Same goes for performed actions ("Added X to library", for example).
Theme Customization
Status: partially implemented; almost complete.
- There will be some way to switch themes programmatically from outside the application, for themes to be switchable by external scripts.
- Integration with OS light/dark mode will be added. Which theme is associated with each mode will be configurable, but have a sensible default.
- See assets/gruvbox_dark.toml
Playlist Graveyard
Status: partially implemented
- Deleted playlist are soft-deleted, not truly deleted.
- The playlist graveyard can be opened and closed with F8.
- The playlist graveyard cannot be focused or used at all, right now. Just opened to see it, and closed.
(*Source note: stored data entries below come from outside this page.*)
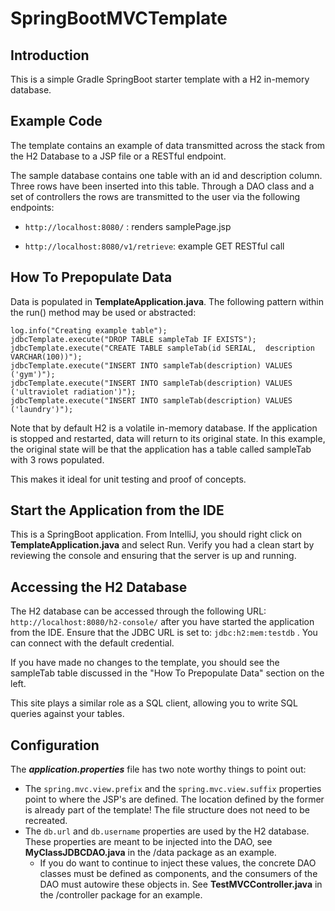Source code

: # SpringBootMVCTemplate

## Introduction
This is a simple Gradle SpringBoot starter template with a H2 in-memory database.

## Example Code
The template contains an example of data transmitted across the stack from the H2 Database to a JSP file or a RESTful endpoint. 

The sample database contains one table with an id and description column. Three rows have been inserted into this table.
Through a DAO class and a set of controllers the rows are transmitted to the user via the following endpoints:

* ```http://localhost:8080/``` : renders samplePage.jsp

* ```http://localhost:8080/v1/retrieve```: example GET RESTful call

## How To Prepopulate Data
Data is populated in **TemplateApplication.java**. The following pattern within the run() method may be used or abstracted:

```
log.info("Creating example table");
jdbcTemplate.execute("DROP TABLE sampleTab IF EXISTS");
jdbcTemplate.execute("CREATE TABLE sampleTab(id SERIAL,  description VARCHAR(100))");
jdbcTemplate.execute("INSERT INTO sampleTab(description) VALUES ('gym')");
jdbcTemplate.execute("INSERT INTO sampleTab(description) VALUES ('ultraviolet radiation')");
jdbcTemplate.execute("INSERT INTO sampleTab(description) VALUES ('laundry')");
```

Note that by default H2 is a volatile in-memory database. If the application is stopped and restarted, data will return to its original state. In this example, the original state will be that the application has a table called sampleTab with 3 rows populated.

This makes it ideal for unit testing and proof of concepts.

## Start the Application from the IDE

This is a SpringBoot application. From IntelliJ, you should right click on **TemplateApplication.java** and select Run. Verify you had a clean start by reviewing the console and ensuring that the server is up and running.

## Accessing the H2 Database

The H2 database can be accessed through the following URL: ```http://localhost:8080/h2-console/``` after you have started the application from the IDE. Ensure that the JDBC URL is set to: ```jdbc:h2:mem:testdb``` . You can connect with the default credential.

If you have made no changes to the template, you should see the sampleTab table discussed in the "How To Prepopulate Data" section on the left. 

This site plays a similar role as a SQL client, allowing you to write SQL queries against your tables.

## Configuration
The ***application.properties*** file has two note worthy things to point out:
* The ```spring.mvc.view.prefix``` and the ```spring.mvc.view.suffix``` properties point to where the JSP's are defined. The location defined by the former is already part of the template! The file structure does not need to be recreated.
* The ```db.url``` and ```db.username``` properties are used by the H2 database. These properties are meant to be injected into the DAO, see **MyClassJDBCDAO.java** in the /data package as an example.
  * If you do want to continue to inject these values, the concrete DAO classes must be defined as components, and the consumers of the DAO must autowire these objects in. See **TestMVCController.java** in the /controller package for an example.



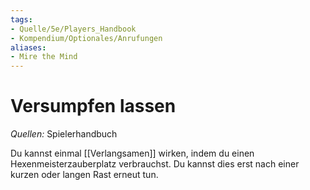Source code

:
 ```yaml
---
tags:
- Quelle/5e/Players_Handbook
- Kompendium/Optionales/Anrufungen
aliases:
- Mire the Mind
---
```

# Versumpfen lassen
_Quellen:_ Spielerhandbuch

Du kannst einmal  [[Verlangsamen]] wirken, indem du einen Hexenmeisterzauberplatz verbrauchst. Du kannst dies erst nach einer kurzen oder langen Rast erneut tun.
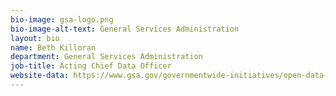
 ```yaml
---
bio-image: gsa-logo.png
bio-image-alt-text: General Services Administration
layout: bio
name: Beth Killoran
department: General Services Administration
job-title: Acting Chief Data Officer
website-data: https://www.gsa.gov/governmentwide-initiatives/open-data-at-gsa
---
```

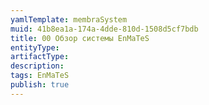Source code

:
 ```yaml
---
yamlTemplate: membraSystem
muid: 41b8ea1a-174a-4dde-810d-1508d5cf7bdb
title: 00 Обзор системы EnMaTeS
entityType: 
artifactType: 
description: 
tags: EnMaTeS
publish: true
---
```


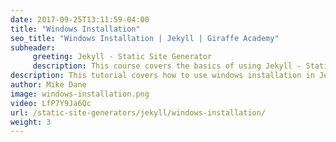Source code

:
 ```yaml
---
date: 2017-09-25T13:11:59-04:00
title: "Windows Installation"
seo_title: "Windows Installation | Jekyll | Giraffe Academy"
subheader:
     greeting: Jekyll - Static Site Generator
     description: This course covers the basics of using Jekyll - Static Site Generator. Work your way through the videos and we'll teach you everything you need to know to create a professional and scalable website or blog!
description: This tutorial covers how to use windows installation in Jekyll -  Static Site Generator.
author: Mike Dane
image: windows-installation.png
video: LfP7Y9Ja6Qc
url: /static-site-generators/jekyll/windows-installation/
weight: 3
---
```

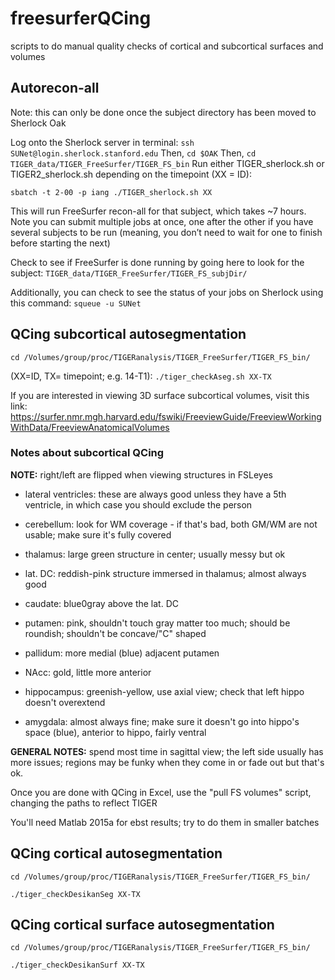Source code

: # freesurferQCing
scripts to do manual quality checks of cortical and subcortical surfaces and volumes

## Autorecon-all ##

Note: this can only be done once the subject directory has been moved to Sherlock Oak

Log onto the Sherlock server in terminal: ```ssh SUNet@login.sherlock.stanford.edu```
Then, ```cd $OAK```
Then, ```cd TIGER_data/TIGER_FreeSurfer/TIGER_FS_bin```
Run either TIGER_sherlock.sh or TIGER2_sherlock.sh depending on the timepoint (XX = ID):
```
sbatch -t 2-00 -p iang ./TIGER_sherlock.sh XX
```
This will run FreeSurfer recon-all for that subject, which takes ~7 hours. Note you can submit multiple jobs at once, one after the other if you have several subjects to be run (meaning, you don’t need to wait for one to finish before starting the next)

Check to see if FreeSurfer is done running by going here to look for the subject: ```TIGER_data/TIGER_FreeSurfer/TIGER_FS_subjDir/```

Additionally, you can check to see the status of your jobs on Sherlock using this command:
```squeue -u SUNet```

## QCing subcortical autosegmentation ##

```cd /Volumes/group/proc/TIGERanalysis/TIGER_FreeSurfer/TIGER_FS_bin/```

(XX=ID, TX= timepoint; e.g. 14-T1): ```./tiger_checkAseg.sh XX-TX```

If you are interested in viewing 3D surface subcortical volumes, visit this link: https://surfer.nmr.mgh.harvard.edu/fswiki/FreeviewGuide/FreeviewWorkingWithData/FreeviewAnatomicalVolumes

### Notes about subcortical QCing ###

**NOTE:** right/left are flipped when viewing structures in FSLeyes

- lateral ventricles: these are always good unless they have a 5th ventricle, in which case you should exclude the person

- cerebellum: look for WM coverage - if that's bad, both GM/WM are not usable; make sure it's fully covered

- thalamus: large green structure in center; usually messy but ok

- lat. DC: reddish-pink structure immersed in thalamus; almost always good

- caudate: blue0gray above the lat. DC

- putamen: pink, shouldn't touch gray matter too much; should be roundish; shouldn't be concave/"C" shaped

- pallidum: more medial (blue) adjacent putamen

- NAcc: gold, little more anterior

- hippocampus: greenish-yellow, use axial view; check that left hippo doesn't overextend

- amygdala: almost always fine; make sure it doesn't go into hippo's space (blue), anterior to hippo, fairly ventral

**GENERAL NOTES:** spend most time in sagittal view; the left side usually has more issues; regions may be funky when they come in or fade out but that's ok.

Once you are done with QCing in Excel, use the "pull FS volumes" script, changing the paths to reflect TIGER

You'll need Matlab 2015a for ebst results; try to do them in smaller batches


## QCing cortical autosegmentation ##

```cd /Volumes/group/proc/TIGERanalysis/TIGER_FreeSurfer/TIGER_FS_bin/```

```./tiger_checkDesikanSeg XX-TX```

## QCing cortical surface autosegmentation ##

```cd /Volumes/group/proc/TIGERanalysis/TIGER_FreeSurfer/TIGER_FS_bin/```

```./tiger_checkDesikanSurf XX-TX```


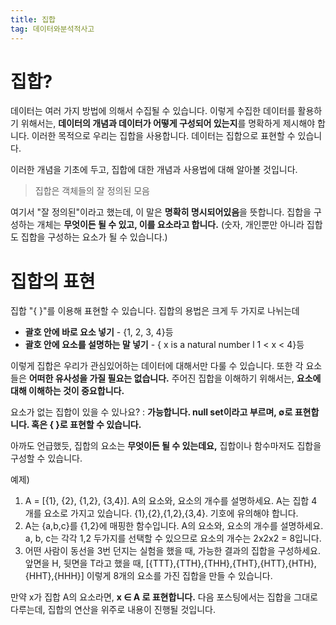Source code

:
 ```yaml
---
title: 집합
tag: 데이터와분석적사고
---
```


# 집합?
데이터는 여러 가지 방법에 의해서 수집될 수 있습니다.
이렇게 수집한 데이터를 활용하기 위해서는, **데이터의 개념과 데이터가 어떻게 구성되어 있는지**를 명확하게 제시해야 합니다.
이러한 목적으로 우리는 집합을 사용합니다.
데이터는 집합으로 표현할 수 있습니다.

이러한 개념을 기초에 두고, 집합에 대한 개념과 사용법에 대해 알아볼 것입니다.

>집합은 객체들의 잘 정의된 모음
>

여기서 "잘 정의된"이라고 했는데, 이 말은 **명확히 명시되어있음**을 뜻합니다.
집합을 구성하는 개체는 **무엇이든 될 수 있고, 이를 요소라고 합니다.** (숫자, 개인뿐만 아니라  집합도 집합을 구성하는 요소가 될 수 있습니다.)

# 집합의 표현
집합 "{ }"를 이용해 표현할 수 있습니다.
집합의 용법은 크게 두 가지로 나뉘는데


* **괄호 안에 바로 요소 넣기** - {1, 2, 3, 4}등
* **괄호 안에 요소를 설명하는 말 넣기** - { x is a natural number l 1 < x < 4}등


이렇게 집합은 우리가 관심있어하는 데이터에 대해서만 다룰 수 있습니다. 또한 각 요소들은 **어떠한 유사성을 가질 필요는 없습니다.**
주어진 집합을 이해하기 위해서는, **요소에 대해 이해하는 것이 중요합니다.**

요소가 없는 집합이 있을 수 있나요? : **가능합니다. null set이라고 부르며, ∅로 표현합니다. 혹은 { }로 표현할 수 있습니다.**

아까도 언급했듯, 집합의 요소는 **무엇이든 될 수 있는데요,** 집합이나 함수마저도 집합을 구성할 수 있습니다.

예제)
1. A = [{1}, {2}, {1,2}, {3,4}]. A의 요소와, 요소의 개수를 설명하세요.
A는 집합 4 개를 요소로 가지고 있습니다. {1},{2},{1,2},{3,4}.  기호에 유의해야 합니다.
2. A는 {a,b,c}를 {1,2}에 매핑한 함수입니다. A의 요소와, 요소의 개수를 설명하세요.
a, b, c는 각각 1,2 두가지를 선택할 수 있으므로 요소의 개수는 2x2x2 = 8입니다.
3. 어떤 사람이 동선을 3번 던지는 실험을 했을 때, 가능한 결과의 집합을 구성하세요.
앞면을 H, 뒷면을 T라고 했을 때, [{TTT},{TTH},{THH},{THT},{HTT},{HTH},{HHT},{HHH}] 이렇게 8개의 요소를 가진 집합을 만들 수 있습니다.

만약 x가 집합 A의 요소라면, **x ∈ A 로 표현합니다.** 다음 포스팅에서는 집합을 그대로 다루는데, 집합의 연산을 위주로 내용이 진행될 것입니다.
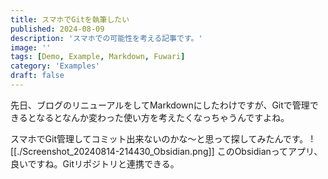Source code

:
 ```yaml
---
title: スマホでGitを執筆したい
published: 2024-08-09
description: 'スマホでの可能性を考える記事です。'
image: ''
tags: [Demo, Example, Markdown, Fuwari]
category: 'Examples'
draft: false 
---
```

先日、ブログのリニューアルをしてMarkdownにしたわけですが、Gitで管理できるとなるとなんか変わった使い方を考えたくなっちゃうんですよね。

スマホでGit管理してコミット出来ないのかな～と思って探してみたんです。
![[./Screenshot_20240814-214430_Obsidian.png]]
このObsidianってアプリ、良いですね。Gitリポジトリと連携できる。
In the future, it'll be properly interactive, allowing un-deleting playlists, and maybe hard-deleting.
Persist Currently Playing Track
The currently playing song and its position will be persisted too, so, rather than to start playing the next song, it'll start playing the same song at the position it was when Jolteon was closed.
Gapless playback
Cue sheet tracks are handled as if they were individual files. If playing 2 consecutive tracks from a single Cue sheet, when track A finishes playing, Jolteon will still close the file, open it again, and seek to the starting time of track B. This basically defeats the gapless playback we get for free from Cue sheet files. In the future, this case will be handled specifically, to take advantage of it and just keep playing the same audio file.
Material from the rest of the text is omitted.